U.S. insurers offering cyber coverage have been implementing significant pricing and underwriting actions in 2021 in response to a spike in cyber claims, according to Fitch Ratings.

Fitch predicts that immediate improvement is unlikely this year from these actions and reports that insurers are worried about the long-term.

Cyber insurance direct written premiums for the property/casualty industry rose sharply 22% last year to over $2.7 billion, reflecting expanding demand for coverage. The industry statutory direct loss plus defense & cost containment (DCC) ratio for standalone cyber insurance rose sharply in 2020 to 73% compared with an average of 42% for the previous five years (2015-2019). The average paid loss for a closed standalone cyber claim moved to $358,000 in 2020 from $145,000 in 2019.

“The cyber market faced a reckoning in 2020, as loss experience deteriorated, particularly from an influx of ransomware incidents,’ said Fitch Managing Director James Auden. ‘While cyber premium rates are rising sharply, concerns remain that underwriters can successfully price this business longer term.”

According to Fitch, cyber insurance is a growing but relatively small business line in U.S. P/C insurance, representing less than 1% of industry direct written premiums. Segment market share remains relatively concentrated, with the top five writers holding 50% market share and the top 20 writers maintaining 87% market share in 2020. The top three U.S. cyber writers are unchanged from the prior year: Chubb Limited (15% direct market share); AXA XL (11%); and American International Group, Inc. (AIG, 8%).

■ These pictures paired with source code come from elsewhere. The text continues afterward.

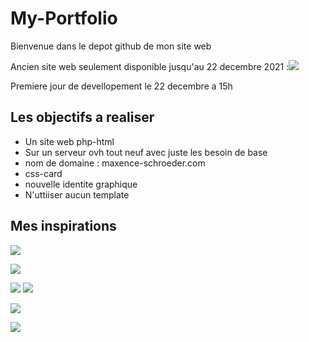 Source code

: # My-Portfolio

Bienvenue dans le depot github de mon site web

Ancien site web seulement disponible jusqu'au 22 decembre 2021 :[![](https://img.shields.io/badge/maxence_schroeder_xyz-000?style=for-the-badge&logo=web&logoColor=white)](https://maxence-schroeder.xyz/)

Premiere jour de devellopement le 22 decembre a 15h

## Les objectifs a realiser 

- Un site web php-html
- Sur un serveur ovh tout neuf avec juste les besoin de base
- nom de domaine : maxence-schroeder.com
- css-card
- nouvelle identite graphique
- N'uttiiser aucun template

## Mes inspirations

[![](https://img.shields.io/badge/Template_et_themes_general-000?style=for-the-badge&logo=web&logoColor=white)](http://exill.dk/demo/kitzu/template/)

[![](https://img.shields.io/badge/Glow_effects-000?style=for-the-badge&logo=youtube&logoColor=white)](https://www.youtube.com/watch?v=lCxfo8tvHqk&list=WL&index=13)

[![](https://img.shields.io/badge/Portfolio_github_part_1-000?style=for-the-badge&logo=youtube&logoColor=white)](https://www.youtube.com/watch?v=5DEq5cWNYt8&list=WL&index=19)
[![](https://img.shields.io/badge/Portfolio_github_part_2-000?style=for-the-badge&logo=github&logoColor=white)](https://github.com/Maxence-schroeder01/List_github_repo)

[![](https://img.shields.io/badge/Java_css_transition-000?style=for-the-badge&logo=youtube&logoColor=white)](https://www.youtube.com/watch?v=jEXfPkyNXx8&list=WL&index=30&t=104s)

[![](https://img.shields.io/badge/Some_details-000?style=for-the-badge&logo=youtube&logoColor=white)](https://www.youtube.com/watch?v=Wv0_zNIozgw)
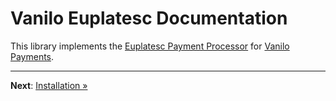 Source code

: # Vanilo Euplatesc Documentation

This library implements the [Euplatesc Payment Processor](https://www.euplatesc.ro/) for
[Vanilo Payments](https://vanilo.io/docs/master/payments).

---

**Next**: [Installation &raquo;](installation.md)
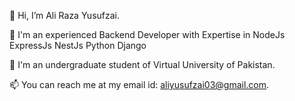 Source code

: 👋 Hi, I’m Ali Raza Yusufzai.

👀 I'm an experienced Backend Developer with Expertise in NodeJs ExpressJs NestJs Python Django

🌱 I'm an undergraduate student of Virtual University of Pakistan.

📫 You can reach me at my email id: aliyusufzai03@gmail.com.

<!---
AliYusufzai/AliYusufzai is a ✨ special ✨ repository because its `README.md` (this file) appears on your GitHub profile.
You can click the Preview link to take a look at your changes.
--->
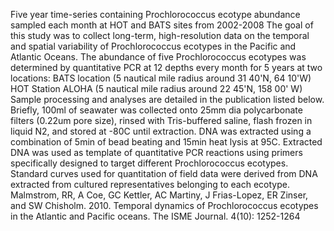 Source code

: Five year time-series containing Prochlorococcus ecotype abundance sampled each month at HOT and BATS sites from 2002-2008 The goal of this study was to collect long-term, high-resolution data on the temporal and spatial variability of Prochlorococcus ecotypes in the Pacific and Atlantic Oceans. The abundance of five Prochlorococcus ecotypes was determined by quantitative PCR at 12 depths every month for 5 years at two locations: BATS location (5 nautical mile radius around 31 40'N, 64 10'W) HOT Station ALOHA (5 nautical mile radius around 22 45'N, 158 00' W) Sample processing and analyses are detailed in the publication listed below. Briefly, 100ml of seawater was collected onto 25mm dia polycarbonate filters (0.22um pore size), rinsed with Tris-buffered saline, flash frozen in liquid N2, and stored at -80C until extraction. DNA was extracted using a combination of 5min of bead beating and 15min heat lysis at 95C. Extracted DNA was used as template of quantitative PCR reactions using primers specifically designed to target different Prochlorococcus ecotypes. Standard curves used for quantitation of field data were derived from DNA extracted from cultured representatives belonging to each ecotype. Malmstrom, RR, A Coe, GC Kettler, AC Martiny, J Fria​s-Lopez, ER Zinser, and SW Chisholm. 2010. Temporal dynamics of Prochlorococcus ecotypes in the Atlantic and Pacific oceans. The ISME Journal. 4(10): 1252-1264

Losses tied to ransomware attacks have become more prominent in the last two years with a number of incidents already this year. Fitch said pricing for cyber coverage has increased at an “accelerating rate” over the last two years.

The Council of Insurance Agents & Brokers’ latest market survey indicated renewal pricing on cyber coverage increased by an average of 18% in first-quarter 2021. “The magnitude of rate increases will support future improvement in cyber underwriting results; however, ongoing claims developments will likely dampen immediate progress in 2021,” said Auden.